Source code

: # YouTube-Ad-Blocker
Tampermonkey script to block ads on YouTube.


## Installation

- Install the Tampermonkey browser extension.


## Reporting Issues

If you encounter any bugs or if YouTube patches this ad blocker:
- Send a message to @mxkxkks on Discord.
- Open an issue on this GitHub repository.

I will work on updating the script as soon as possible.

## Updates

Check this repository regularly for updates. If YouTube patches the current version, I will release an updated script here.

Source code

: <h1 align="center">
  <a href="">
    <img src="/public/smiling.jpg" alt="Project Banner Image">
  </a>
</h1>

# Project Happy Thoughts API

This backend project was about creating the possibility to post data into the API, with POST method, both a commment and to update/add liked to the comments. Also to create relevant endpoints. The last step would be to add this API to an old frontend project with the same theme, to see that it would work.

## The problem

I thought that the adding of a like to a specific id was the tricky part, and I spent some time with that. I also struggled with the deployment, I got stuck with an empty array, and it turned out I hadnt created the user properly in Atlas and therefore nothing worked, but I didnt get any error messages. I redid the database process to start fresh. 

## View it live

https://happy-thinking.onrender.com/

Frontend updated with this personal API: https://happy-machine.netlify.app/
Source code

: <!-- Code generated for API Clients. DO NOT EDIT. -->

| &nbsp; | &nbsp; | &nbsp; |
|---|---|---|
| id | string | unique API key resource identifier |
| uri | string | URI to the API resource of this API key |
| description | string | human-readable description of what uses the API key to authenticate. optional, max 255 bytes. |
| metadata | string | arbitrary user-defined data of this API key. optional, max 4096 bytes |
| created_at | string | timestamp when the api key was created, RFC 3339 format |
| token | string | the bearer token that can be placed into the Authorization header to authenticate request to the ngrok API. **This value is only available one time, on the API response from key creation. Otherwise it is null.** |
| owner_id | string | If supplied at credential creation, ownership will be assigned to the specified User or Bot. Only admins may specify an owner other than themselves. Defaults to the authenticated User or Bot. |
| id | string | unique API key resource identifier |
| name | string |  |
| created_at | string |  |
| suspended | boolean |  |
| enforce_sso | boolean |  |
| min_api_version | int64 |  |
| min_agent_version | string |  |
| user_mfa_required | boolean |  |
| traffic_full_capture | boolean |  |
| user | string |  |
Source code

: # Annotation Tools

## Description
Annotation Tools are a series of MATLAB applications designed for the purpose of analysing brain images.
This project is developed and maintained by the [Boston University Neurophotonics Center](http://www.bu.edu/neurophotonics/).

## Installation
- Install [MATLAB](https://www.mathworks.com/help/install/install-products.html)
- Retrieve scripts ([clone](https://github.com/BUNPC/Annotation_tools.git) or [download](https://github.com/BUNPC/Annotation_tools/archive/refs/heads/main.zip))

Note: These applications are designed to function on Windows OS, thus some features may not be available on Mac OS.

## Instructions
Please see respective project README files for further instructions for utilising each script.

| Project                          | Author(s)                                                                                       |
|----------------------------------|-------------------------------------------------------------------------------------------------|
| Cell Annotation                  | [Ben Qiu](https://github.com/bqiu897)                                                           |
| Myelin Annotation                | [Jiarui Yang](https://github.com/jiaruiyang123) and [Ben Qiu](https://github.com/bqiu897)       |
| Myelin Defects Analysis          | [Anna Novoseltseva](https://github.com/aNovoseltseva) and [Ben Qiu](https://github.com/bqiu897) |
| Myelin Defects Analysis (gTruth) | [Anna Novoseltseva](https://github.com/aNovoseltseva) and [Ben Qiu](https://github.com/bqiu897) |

################

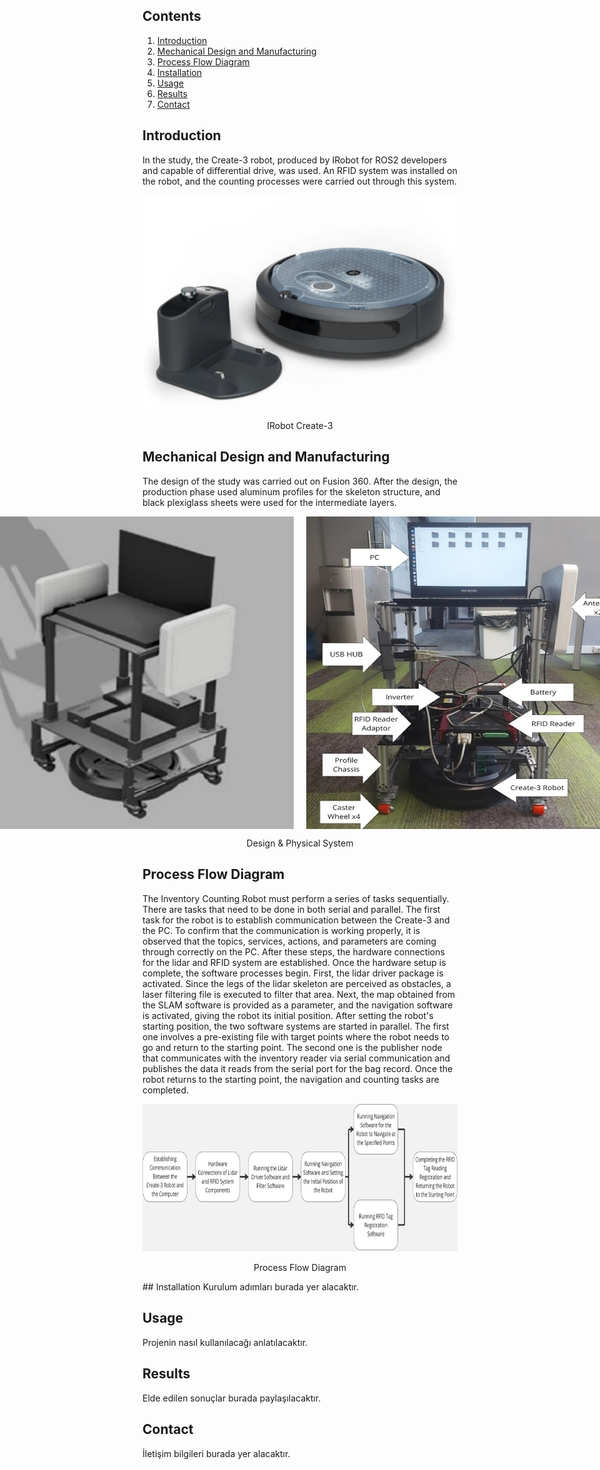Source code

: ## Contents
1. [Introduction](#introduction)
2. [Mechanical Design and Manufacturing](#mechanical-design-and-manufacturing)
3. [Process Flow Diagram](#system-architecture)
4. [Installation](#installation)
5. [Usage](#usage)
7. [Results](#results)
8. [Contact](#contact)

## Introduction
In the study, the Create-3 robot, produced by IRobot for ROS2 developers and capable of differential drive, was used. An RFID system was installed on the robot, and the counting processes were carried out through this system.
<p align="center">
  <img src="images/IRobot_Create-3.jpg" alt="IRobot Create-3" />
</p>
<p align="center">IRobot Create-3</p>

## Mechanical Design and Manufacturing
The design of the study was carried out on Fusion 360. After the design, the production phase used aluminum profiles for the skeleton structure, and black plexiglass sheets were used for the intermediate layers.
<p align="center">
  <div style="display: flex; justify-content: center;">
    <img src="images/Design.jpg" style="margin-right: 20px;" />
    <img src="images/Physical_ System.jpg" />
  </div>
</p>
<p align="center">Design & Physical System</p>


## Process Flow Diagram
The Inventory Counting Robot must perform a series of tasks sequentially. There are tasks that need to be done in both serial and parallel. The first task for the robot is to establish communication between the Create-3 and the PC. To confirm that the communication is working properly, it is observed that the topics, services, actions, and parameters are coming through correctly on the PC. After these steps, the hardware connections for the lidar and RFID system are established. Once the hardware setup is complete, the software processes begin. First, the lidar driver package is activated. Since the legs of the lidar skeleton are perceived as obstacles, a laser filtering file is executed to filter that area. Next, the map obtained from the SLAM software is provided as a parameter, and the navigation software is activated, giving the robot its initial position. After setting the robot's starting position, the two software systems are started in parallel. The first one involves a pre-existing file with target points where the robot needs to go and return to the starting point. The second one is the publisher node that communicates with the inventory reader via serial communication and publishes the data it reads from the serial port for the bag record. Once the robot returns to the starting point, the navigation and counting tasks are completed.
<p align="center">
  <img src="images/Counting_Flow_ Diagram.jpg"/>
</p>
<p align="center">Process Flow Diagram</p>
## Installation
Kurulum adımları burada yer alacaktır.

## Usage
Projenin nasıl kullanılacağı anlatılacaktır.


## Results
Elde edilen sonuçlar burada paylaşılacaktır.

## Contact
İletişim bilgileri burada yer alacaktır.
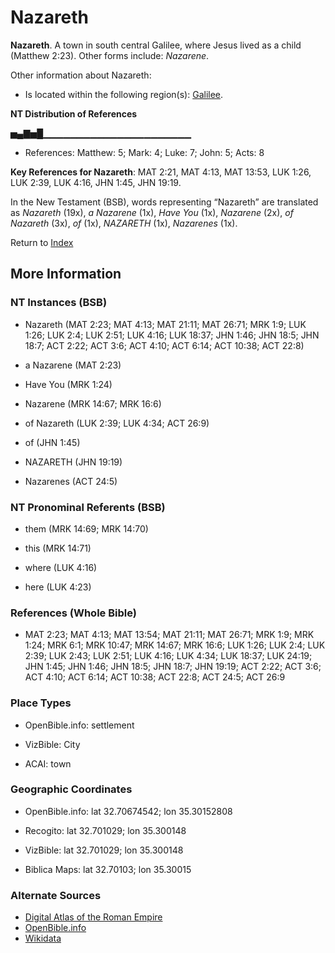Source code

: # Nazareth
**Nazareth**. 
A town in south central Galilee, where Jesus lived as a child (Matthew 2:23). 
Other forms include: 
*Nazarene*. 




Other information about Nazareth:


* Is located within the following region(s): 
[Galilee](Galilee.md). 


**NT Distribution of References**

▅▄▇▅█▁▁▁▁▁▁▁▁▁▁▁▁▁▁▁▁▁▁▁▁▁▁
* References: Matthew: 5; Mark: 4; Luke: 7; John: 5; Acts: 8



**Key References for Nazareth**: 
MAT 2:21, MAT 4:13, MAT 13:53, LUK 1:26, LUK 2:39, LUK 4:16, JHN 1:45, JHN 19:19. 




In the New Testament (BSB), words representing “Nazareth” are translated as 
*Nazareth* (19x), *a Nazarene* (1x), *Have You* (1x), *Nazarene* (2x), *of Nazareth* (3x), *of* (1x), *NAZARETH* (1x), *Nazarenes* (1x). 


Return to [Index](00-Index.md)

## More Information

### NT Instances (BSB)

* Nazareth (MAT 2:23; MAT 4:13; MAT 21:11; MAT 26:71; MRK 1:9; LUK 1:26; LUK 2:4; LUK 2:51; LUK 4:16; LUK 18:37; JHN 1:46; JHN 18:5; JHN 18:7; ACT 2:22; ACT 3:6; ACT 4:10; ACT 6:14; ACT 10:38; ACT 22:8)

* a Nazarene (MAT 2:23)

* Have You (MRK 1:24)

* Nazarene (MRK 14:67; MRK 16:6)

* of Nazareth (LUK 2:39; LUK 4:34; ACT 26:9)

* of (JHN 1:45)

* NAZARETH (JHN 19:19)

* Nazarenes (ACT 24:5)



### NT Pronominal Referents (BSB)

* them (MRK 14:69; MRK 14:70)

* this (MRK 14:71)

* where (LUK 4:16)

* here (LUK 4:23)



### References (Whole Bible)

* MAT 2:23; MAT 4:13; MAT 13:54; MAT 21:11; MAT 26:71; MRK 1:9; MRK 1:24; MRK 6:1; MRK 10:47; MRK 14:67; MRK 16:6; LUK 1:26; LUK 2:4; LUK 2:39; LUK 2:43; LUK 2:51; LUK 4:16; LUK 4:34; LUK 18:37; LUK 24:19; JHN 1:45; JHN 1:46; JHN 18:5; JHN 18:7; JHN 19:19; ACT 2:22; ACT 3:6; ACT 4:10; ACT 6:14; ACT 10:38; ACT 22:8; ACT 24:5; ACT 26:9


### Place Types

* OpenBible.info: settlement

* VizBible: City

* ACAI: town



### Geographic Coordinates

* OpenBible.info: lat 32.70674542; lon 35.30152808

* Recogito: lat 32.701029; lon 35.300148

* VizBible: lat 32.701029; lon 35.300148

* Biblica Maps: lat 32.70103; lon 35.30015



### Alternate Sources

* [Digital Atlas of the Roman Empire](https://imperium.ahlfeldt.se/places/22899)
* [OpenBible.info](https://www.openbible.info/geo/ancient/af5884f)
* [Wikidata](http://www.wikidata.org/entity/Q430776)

################

TASK DESCRIPTION: Go back to the listing above. Copy word for word the lines from the one with "enforce_sso | boolean" through the one with "## Description", and nothing more.

OUTPUT FOR THIS EXERCISE:
| enforce_sso | boolean |  |
| min_api_version | int64 |  |
| min_agent_version | string |  |
| user_mfa_required | boolean |  |
| traffic_full_capture | boolean |  |
| user | string |  |
Source code

: # Annotation Tools

## Description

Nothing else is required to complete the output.